« Comme nous avons nos objectifs climatiques, la seule façon durable de les atteindre est par une forte électrification, et cette électrification passe par les énergies renouvelables. C’est la position que le Portugal a toujours adoptée », a déclaré le ministre à l’agence Lusa à Londres, où il représente le Portugal au Sommet sur l’avenir de la sécurité énergétique.
Lors d’une intervention aujourd’hui à cet événement, coorganisé par le Royaume-Uni et l’Agence internationale de l’énergie (AIE) et où participent environ 60 pays, le secrétaire adjoint par intérim des affaires internationales des États-Unis, Tommy Joyce, a critiqué les politiques internationales visant à réduire la dépendance aux combustibles fossiles.
« Nous nous opposons à ces politiques nuisibles et dangereuses », a déclaré Joyce, arguant que « pour une véritable sécurité énergétique, nous devons tirer parti de toutes les ressources accessibles, fiables et sûres ».
À l’inverse, le secrétaire d’État à l’Énergie portugais a défendu la possibilité de concilier la compétitivité économique avec les préoccupations environnementales, et a réitéré l’alignement avec la vision de l’Union européenne (UE).

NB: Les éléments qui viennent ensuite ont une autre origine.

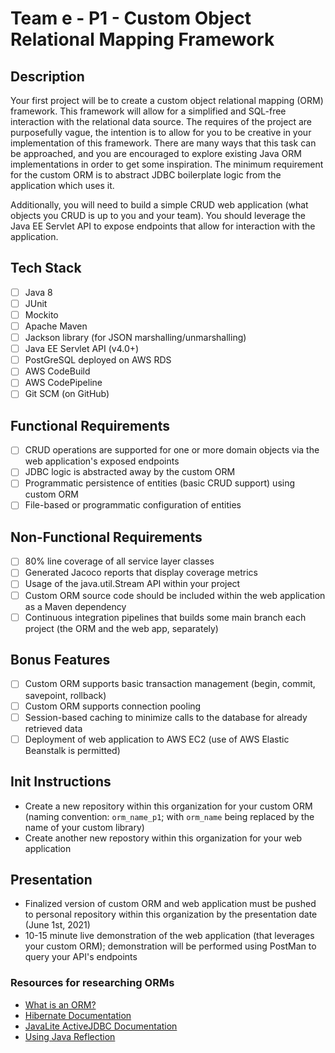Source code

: # Team e - P1 - Custom Object Relational Mapping Framework

## Description

Your first project will be to create a custom object relational mapping (ORM) framework. This framework will allow for a simplified and SQL-free interaction with the relational data source. The requires of the project are purposefully vague, the intention is to allow for you to be creative in your implementation of this framework. There are many ways that this task can be approached, and you are encouraged to explore existing Java ORM implementations in order to get some inspiration. The minimum requirement for the custom ORM is to abstract JDBC boilerplate logic from the application which uses it.

Additionally, you will need to build a simple CRUD web application (what objects you CRUD is up to you and your team). You should leverage the Java EE Servlet API to expose endpoints that allow for interaction with the application.

## Tech Stack
- [ ] Java 8
- [ ] JUnit
- [ ] Mockito
- [ ] Apache Maven
- [ ] Jackson library (for JSON marshalling/unmarshalling)
- [ ] Java EE Servlet API (v4.0+)
- [ ] PostGreSQL deployed on AWS RDS
- [ ] AWS CodeBuild
- [ ] AWS CodePipeline
- [ ] Git SCM (on GitHub)

## Functional Requirements
- [ ] CRUD operations are supported for one or more domain objects via the web application's exposed endpoints
- [ ] JDBC logic is abstracted away by the custom ORM 
- [ ] Programmatic persistence of entities (basic CRUD support) using custom ORM
- [ ] File-based or programmatic configuration of entities

## Non-Functional Requirements
- [ ] 80% line coverage of all service layer classes
- [ ] Generated Jacoco reports that display coverage metrics
- [ ] Usage of the java.util.Stream API within your project
- [ ] Custom ORM source code should be included within the web application as a Maven dependency
- [ ] Continuous integration pipelines that builds some main branch each project (the ORM and the web app, separately)

## Bonus Features
- [ ] Custom ORM supports basic transaction management (begin, commit, savepoint, rollback) 
- [ ] Custom ORM supports connection pooling
- [ ] Session-based caching to minimize calls to the database for already retrieved data
- [ ] Deployment of web application to AWS EC2 (use of AWS Elastic Beanstalk is permitted) 

## Init Instructions
- Create a new repository within this organization for your custom ORM (naming convention: `orm_name_p1`; with `orm_name` being replaced by the name of your custom library)
- Create another new repostory within this organization for your web application

## Presentation
- Finalized version of custom ORM and web application must be pushed to personal repository within this organization by the presentation date (June 1st, 2021)
- 10-15 minute live demonstration of the web application (that leverages your custom ORM); demonstration will be performed using PostMan to query your API's endpoints

### Resources for researching ORMs
- [What is an ORM?](https://blog.bitsrc.io/what-is-an-orm-and-why-you-should-use-it-b2b6f75f5e2a)
- [Hibernate Documentation](https://hibernate.org/orm/documentation/5.4/)
- [JavaLite ActiveJDBC Documentation](https://javalite.io/documentation)
- [Using Java Reflection](https://www.oracle.com/technical-resources/articles/java/javareflection.html)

Barroca a évoqué le Plan National Énergie et Climat (PNEC 2030), qui prévoit une réduction des émissions de gaz à effet de serre de 55 % par rapport à 2005 et une augmentation à 51 % de la part des énergies renouvelables dans la consommation d’électricité d’ici 2030.

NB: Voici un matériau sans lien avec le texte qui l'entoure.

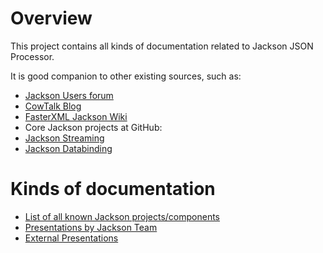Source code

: # Overview

This project contains all kinds of documentation related to
Jackson JSON Processor.

It is good companion to other existing sources, such as:

* [Jackson Users forum](http://jackson-users.ning.com)
* [CowTalk Blog](http://cowtowncoder.com/blog/blog.html)
* [FasterXML Jackson Wiki](http://wiki.fasterxml.com/JacksonHome)
* Core Jackson projects at GitHub:
 * [Jackson Streaming](https://github.com/FasterXML/jackson-core)
 * [Jackson Databinding](https://github.com/FasterXML/jackson-databind)

# Kinds of documentation

* [List of all known Jackson projects/components](https://github.com/FasterXML/jackson-docs/wiki/JacksonComponents)
* [Presentations by Jackson Team](https://github.com/FasterXML/jackson-docs/wiki/Presentations)
* [External Presentations](https://github.com/FasterXML/jackson-docs/wiki/PresentationsExternal)
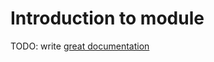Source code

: # Introduction to module

TODO: write [great documentation](http://jacobian.org/writing/what-to-write/)
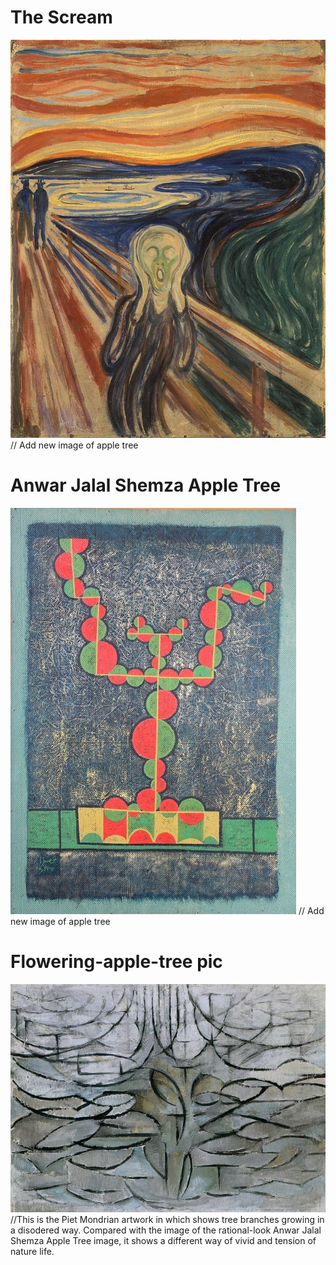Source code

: # The Scream
![an image of the scream](readmeImages/the-scream.jpg)
// Add new image of apple tree
# Anwar Jalal Shemza Apple Tree
![an image of the scream](readmeImages/Anwar%20Jalal%20Shemza%20Apple%20Tree.jpeg)
// Add new image of apple tree
# Flowering-apple-tree pic
![an image of the scream](readmeImages/flowering-apple-tree.jpg)
//This is the Piet Mondrian artwork in which shows tree branches growing in a disodered way. Compared with the image of the rational-look Anwar Jalal Shemza Apple Tree image, it shows a different way of vivid and tension of nature life.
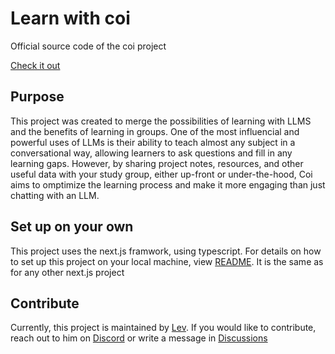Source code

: # Learn with coi
Official source code of the coi project

[Check it out](https://coilearn.vercel.app/)

## Purpose

This project was created to merge the possibilities of learning with LLMS and the benefits of learning in groups. 
One of the most influencial and powerful uses of LLMs is their ability to teach almost any subject in a conversational way, allowing learners to ask questions and fill in any learning gaps. 
However, by sharing project notes, resources, and other useful data with your study group, either up-front or under-the-hood, Coi aims to omptimize the learning process and make it more engaging than just chatting with an LLM. 

## Set up on your own

This project uses the next.js framwork, using typescript. 
For details on how to set up this project on your local machine, view [README](./next.README.md). It is the same as for any other next.js project

## Contribute

Currently, this project is maintained by [Lev](https://github.com/levtechs). If you would like to contribute, reach out to him on [Discord](https://discordapp.com/users/739263047318634637) or write a message in [Discussions](https://github.com/levtechs/coi/discussions/16)
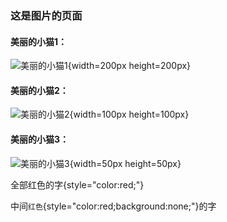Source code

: ### 这是图片的页面

#### 美丽的小猫1：
![美丽的小猫1](img/cat.png){width=200px height=200px}

#### 美丽的小猫2：
![美丽的小猫2](img/cat.png){width=100px height=100px}

#### 美丽的小猫3：
![美丽的小猫3](img/cat.png){width=50px height=50px}

全部红色的字{style="color:red;"}

中间`红色`{style="color:red;background:none;"}的字
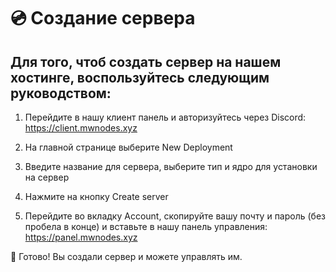 # 💿 Создание сервера
## Для того, чтоб создать сервер на нашем хостинге, воспользуйтесь следующим руководством:

1. Перейдите в нашу клиент панель и авторизуйтесь через Discord: https://client.mwnodes.xyz

2. На главной странице выберите New Deployment

3. Введите название для сервера, выберите тип и ядро для установки на сервер

4. Нажмите на кнопку Create server

5. Перейдите во вкладку Account, скопируйте вашу почту и пароль (без пробела в конце) и вставьте в нашу панель управления: https://panel.mwnodes.xyz

🎉 Готово! Вы создали сервер и можете управлять им.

« Nous produisions auparavant de l’énergie à partir du charbon ou du gaz naturel, mais nous voulons rendre notre énergie de plus en plus compétitive et continuer à maintenir les prix parmi les plus bas d’Europe, afin de pouvoir attirer des investissements et offrir une qualité de vie aux gens », a-t-il souligné.
Cette stratégie dépend de la coopération internationale, comme la simplification des procédures, des autorisations et la clarté législative, mais aussi de politiques planifiées à long terme qui permettent d’attirer des investissements dans les réseaux, l’efficacité et l’innovation, importants pour la réduction de la dépendance énergétique externe, a-t-il ajouté.

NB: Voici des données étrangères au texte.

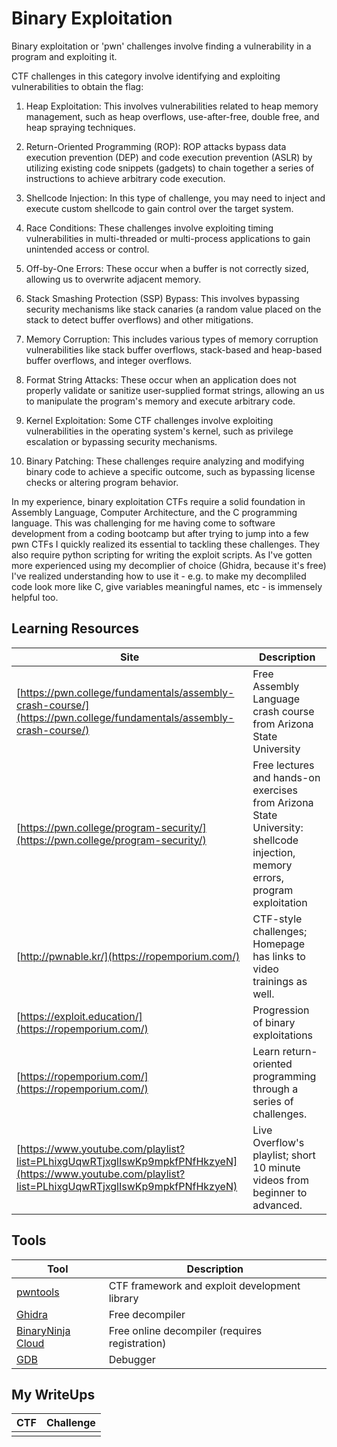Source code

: # Binary Exploitation

Binary exploitation or 'pwn' challenges involve finding a vulnerability in a program and exploiting it.

CTF challenges in this category involve identifying and exploiting vulnerabilities to obtain the flag:

1. Heap Exploitation: This involves vulnerabilities related to heap memory management, such as heap overflows, use-after-free, double free, and heap spraying techniques.

2. Return-Oriented Programming (ROP): ROP attacks bypass data execution prevention (DEP) and code execution prevention (ASLR) by utilizing existing code snippets (gadgets) to chain together a series of instructions to achieve arbitrary code execution.

3. Shellcode Injection: In this type of challenge, you may need to inject and execute custom shellcode to gain control over the target system.

4. Race Conditions: These challenges involve exploiting timing vulnerabilities in multi-threaded or multi-process applications to gain unintended access or control.

5. Off-by-One Errors: These occur when a buffer is not correctly sized, allowing us to overwrite adjacent memory.

6. Stack Smashing Protection (SSP) Bypass: This involves bypassing security mechanisms like stack canaries (a random value placed on the stack to detect buffer overflows) and other mitigations.

7. Memory Corruption: This includes various types of memory corruption vulnerabilities like stack buffer overflows, stack-based and heap-based buffer overflows, and integer overflows.

8. Format String Attacks: These occur when an application does not properly validate or sanitize user-supplied format strings, allowing an us to manipulate the program's memory and execute arbitrary code.

9. Kernel Exploitation: Some CTF challenges involve exploiting vulnerabilities in the operating system's kernel, such as privilege escalation or bypassing security mechanisms.

10. Binary Patching: These challenges require analyzing and modifying binary code to achieve a specific outcome, such as bypassing license checks or altering program behavior.

In my experience, binary exploitation CTFs require a solid foundation in Assembly Language, Computer Architecture, and the C programming language. This was challenging for me having come to software development from a coding bootcamp but after trying to jump into a few pwn CTFs I quickly realized its essential to tackling these challenges. They also require python scripting for writing the exploit scripts. As I've gotten more experienced using my decomplier of choice (Ghidra, because it's free) I've realized understanding how to use it - e.g. to make my decompliled code look more like C, give variables meaningful names, etc - is immensely helpful too.

## Learning Resources

| Site | Description |
| ---- | ----------- |
| [https://pwn.college/fundamentals/assembly-crash-course/](https://pwn.college/fundamentals/assembly-crash-course/) | Free Assembly Language crash course from Arizona State University |
| [https://pwn.college/program-security/](https://pwn.college/program-security/) | Free lectures and hands-on exercises from Arizona State University: shellcode injection, memory errors, program exploitation |
| [http://pwnable.kr/](https://ropemporium.com/) | CTF-style challenges; Homepage has links to video trainings as well. |
| [https://exploit.education/](https://ropemporium.com/) | Progression of binary exploitations |
| [https://ropemporium.com/](https://ropemporium.com/) | Learn return-oriented programming through a series of challenges. |
| [https://www.youtube.com/playlist?list=PLhixgUqwRTjxglIswKp9mpkfPNfHkzyeN](https://www.youtube.com/playlist?list=PLhixgUqwRTjxglIswKp9mpkfPNfHkzyeN) | Live Overflow's playlist; short 10 minute videos from beginner to advanced. |

## Tools

| Tool | Description |
| ---- | ----------- |
| [pwntools](https://docs.pwntools.com/en/latest/) | CTF framework and exploit development library |
| [Ghidra](https://ghidra-sre.org/) | Free decompiler |
| [BinaryNinja Cloud](https://cloud.binary.ninja/) | Free online decompiler (requires registration) |
| [GDB](https://www.sourceware.org/gdb/) | Debugger |

## My WriteUps

| CTF | Challenge |
| --- | --------- |
| | |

Le secrétaire d’État a également mentionné le potentiel des entreprises portugaises à capitaliser sur le savoir-faire résultant du développement de technologies liées aux énergies renouvelables, comme l’éolien.
« Je pense que le Portugal a de bonnes conditions ici, non seulement pour être un bon élève, mais aussi pour être un acteur actif après avoir acquis ce savoir-faire et l’exporter vers d’autres pays », a-t-il affirmé.
Durant la conférence, le directeur exécutif de l’Agence internationale de l’énergie (AIE), Fatih Birol, a mis en garde contre le risque de concentration de l’extraction et du traitement des minéraux rares, essentiels pour le développement des énergies propres, par certains pays, comme la Chine, absente du sommet.
« Il ne sert à rien pour le Portugal de faire une transition vers les énergies renouvelables s’il en dépend pour une technologie qu’il ne possède pas. D’où l’importance d’associer notre transition climatique et notre engagement envers les énergies renouvelables à des stratégies industrielles qui renforcent notre souveraineté, tant du point de vue de la réduction de la dépendance énergétique externe que par l’intégration de savoir-faire et de technologie nationaux », a déclaré Barroca.